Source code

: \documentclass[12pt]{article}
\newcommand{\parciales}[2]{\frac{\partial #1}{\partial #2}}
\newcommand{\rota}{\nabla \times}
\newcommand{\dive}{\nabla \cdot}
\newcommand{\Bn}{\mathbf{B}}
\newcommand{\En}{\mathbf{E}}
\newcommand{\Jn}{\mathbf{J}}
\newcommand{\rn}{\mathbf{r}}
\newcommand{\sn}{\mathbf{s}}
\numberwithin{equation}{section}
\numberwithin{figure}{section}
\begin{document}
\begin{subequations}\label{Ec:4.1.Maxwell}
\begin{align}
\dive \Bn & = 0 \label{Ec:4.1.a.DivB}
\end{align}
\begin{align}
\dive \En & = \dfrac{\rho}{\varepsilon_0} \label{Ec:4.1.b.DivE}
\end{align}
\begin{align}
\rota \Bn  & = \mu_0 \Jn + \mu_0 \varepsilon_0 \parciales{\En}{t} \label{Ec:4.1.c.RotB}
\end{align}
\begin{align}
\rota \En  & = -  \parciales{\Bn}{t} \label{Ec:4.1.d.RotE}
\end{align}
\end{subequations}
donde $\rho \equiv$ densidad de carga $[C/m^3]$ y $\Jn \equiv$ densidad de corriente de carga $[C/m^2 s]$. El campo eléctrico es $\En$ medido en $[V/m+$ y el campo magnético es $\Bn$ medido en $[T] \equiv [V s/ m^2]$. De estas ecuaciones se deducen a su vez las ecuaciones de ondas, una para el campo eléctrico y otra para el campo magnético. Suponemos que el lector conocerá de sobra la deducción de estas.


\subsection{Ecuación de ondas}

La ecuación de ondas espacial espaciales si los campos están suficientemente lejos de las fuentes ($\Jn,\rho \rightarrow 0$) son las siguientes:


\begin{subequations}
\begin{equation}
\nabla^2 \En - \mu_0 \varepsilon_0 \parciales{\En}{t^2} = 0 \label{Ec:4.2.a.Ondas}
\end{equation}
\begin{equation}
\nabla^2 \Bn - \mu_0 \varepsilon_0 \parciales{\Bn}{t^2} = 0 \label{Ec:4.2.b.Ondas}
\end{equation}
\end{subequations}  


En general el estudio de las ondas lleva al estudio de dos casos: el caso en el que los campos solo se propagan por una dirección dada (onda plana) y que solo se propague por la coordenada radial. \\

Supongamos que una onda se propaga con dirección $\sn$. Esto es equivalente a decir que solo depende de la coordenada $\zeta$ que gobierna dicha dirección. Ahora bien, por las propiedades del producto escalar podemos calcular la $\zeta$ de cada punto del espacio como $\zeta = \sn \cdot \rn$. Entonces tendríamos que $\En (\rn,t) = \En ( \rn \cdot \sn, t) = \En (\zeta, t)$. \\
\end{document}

^^^^^^^^

What you have to do
What is the number of lines in the listing that hold the word "dive"? Say only that number.

Solution to the problem
3